Wherein, a genetic single-point variation set of a normal sample, a single-point variation set of a tumor sample and a copy number variation set are extracted from the result file. Extracting an abnormal single-point variation site set of the section from all single-point variations according to the initial position, the termination position and the length of each copy number variation of the tumor sample, wherein the rest single-point variation sites are single-point variation site sets of a normal region, and each set comprises subsequently required reads sequence information as follows:

1) normal _ Reads 1: the number of read pairs of the single point variation site of the normal region of the tumor sample and the base of the reference genome sequence are the same;

2) normal _ Reads 2: the number of read pairs in which the single point mutation site of the normal region of the tumor sample is not matched with the base of the reference genome sequence;

3) normal _ Sum: comparing single-point variation sites in the normal region of the tumor sample to the total number of read pairs of the reference genome sequence;

4) tumor _ Reads 1: the number of read pairs of the single-point mutation sites of the copy number variation region of the tumor sample and the bases of the reference genome sequence are the same;

5) tumor _ Reads 2: the number of read pairs in which the site of the single point mutation in the copy number variation region of the tumor sample does not match the base of the reference genomic sequence;

6) tumor _ Sum: the number of single variation sites of the copy number variation region of the tumor sample is aligned to the total number of reads of the reference genomic sequence.

As an embodiment of the present invention, as shown in fig. 3, the clustering the set of single point mutation sites in the normal region to obtain a clustering result includes:

step S21, extracting the characteristics of the normal region single point variation site set to obtain the characteristics of each single point variation site in the normal region single point variation site set;

and step S22, clustering the single point variation sites in the normal region single point variation site set according to the characteristics of the single point variation sites to obtain a clustering result.

And comparing the single-point variation sets obtained by detecting the normal sample and the tumor sample to obtain a single-point variation site set I in the normal area of the tumor sample { I, I ═ 1,2, …, k }, and extracting (a ^ I, b ^ I) of each single-point variation site. And according to the obtained variation site feature set, clustering all single-point variation sites in the normal region into four types, thereby obtaining a clustering result.

In this embodiment, determining the average logarithm of single-point variation read in the normal region according to the clustering result includes: and determining the average value of the characteristics of the single-point variation sites in each class according to the clustering result, and taking the average value as the average read logarithm of the single-point variation in the normal region.

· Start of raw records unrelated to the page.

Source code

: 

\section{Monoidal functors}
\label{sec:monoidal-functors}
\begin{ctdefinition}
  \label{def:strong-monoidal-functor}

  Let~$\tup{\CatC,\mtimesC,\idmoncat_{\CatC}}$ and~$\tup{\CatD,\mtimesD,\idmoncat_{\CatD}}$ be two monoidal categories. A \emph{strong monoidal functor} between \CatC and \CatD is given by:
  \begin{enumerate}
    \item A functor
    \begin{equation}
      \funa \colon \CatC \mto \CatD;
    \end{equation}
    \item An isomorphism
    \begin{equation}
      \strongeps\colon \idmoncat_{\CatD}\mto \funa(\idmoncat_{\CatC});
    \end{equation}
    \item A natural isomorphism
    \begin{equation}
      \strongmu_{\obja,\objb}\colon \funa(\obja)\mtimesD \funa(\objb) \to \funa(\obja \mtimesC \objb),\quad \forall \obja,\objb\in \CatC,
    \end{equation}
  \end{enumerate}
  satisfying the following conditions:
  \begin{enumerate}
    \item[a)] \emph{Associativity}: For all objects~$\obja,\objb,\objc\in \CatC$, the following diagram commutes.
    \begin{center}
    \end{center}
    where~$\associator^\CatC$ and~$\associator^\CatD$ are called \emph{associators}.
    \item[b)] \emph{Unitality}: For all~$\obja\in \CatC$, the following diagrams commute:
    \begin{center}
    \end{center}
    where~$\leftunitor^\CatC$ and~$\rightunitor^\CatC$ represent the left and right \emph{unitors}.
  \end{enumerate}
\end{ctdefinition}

And averaging the characteristics of the single-point variation samples in each class according to the clustering result to obtain mean values (a-, b-) of four different combined genotype variation sites, namely Normal _ Reads1 and Normal _ Reads2, as the average read logarithm of the single-point variation in the Normal region.

Further, Normal _ Sum of each single point mutation site in the Normal region of the tumor sample is derived from Normal cells, tumor S₁Cloning and tumor S₂Number of cloned read pairs (n)₁,n₂,n₃) Composition, Tumor _ Sum (denoted as n) of each site of single point mutation in copy number mutation region^′) Increase the number of repeated read pairs n due to copy number variation compared to Normal _ Sum₀. Recording the copy number variation segment set as D ═ D_jJ is 1, … …, t is the number of copy number variations, and for each copy number variation segment d_jThe copy number of each single point mutation site in the segment is the same, and the same sub-clone S is contained₁、S₂Copy number (c)₀₁，c₀₂) Where multiple linear regression analysis is used in solving for copy number.

Specifically, the tumor sample contained two clones S₁、S₂And there is a genetic relationship between the two clones, S₁The copy number variation of the clone will be transmitted to S under the condition of keeping the copy number unchanged₂Cloning, and S₂Copy number variation of clones did not affect S₁Clones, and therefore the possibility of copy number variation on each clone, needs to be considered. Considering only one of the two strands of the genome to generate copy number variation, the relationship between the values of the two cloned copies and the number of reads due to the increase of the copy number variation is as follows:

recording two read number average value sets of four types of combined genotype normal region single-point mutation sites obtained by GMM clustering as number average value sets

Analysis of four genotype sheetsThe Normal _ Reads1 and the Normal _ Reads2 of the point mutation sites were found

Indicating the number of read pairs for a normal sample,

represents tumor S₂The number of read pairs of the clone(s),

represents tumor S₁The number of the cloned reading pairs can be approximately calculated according to the ratio of the number of the reading pairs of the normal cells and the two clones to the number of the reading pairs of the normal cells, and the normal sample, tumor S, in the total number of the single-point variant reading pairs in the normal region can be approximately calculated₁Cloning and S₂Ratio of read number of clones (. phi.)₁，φ₂，φ₃)。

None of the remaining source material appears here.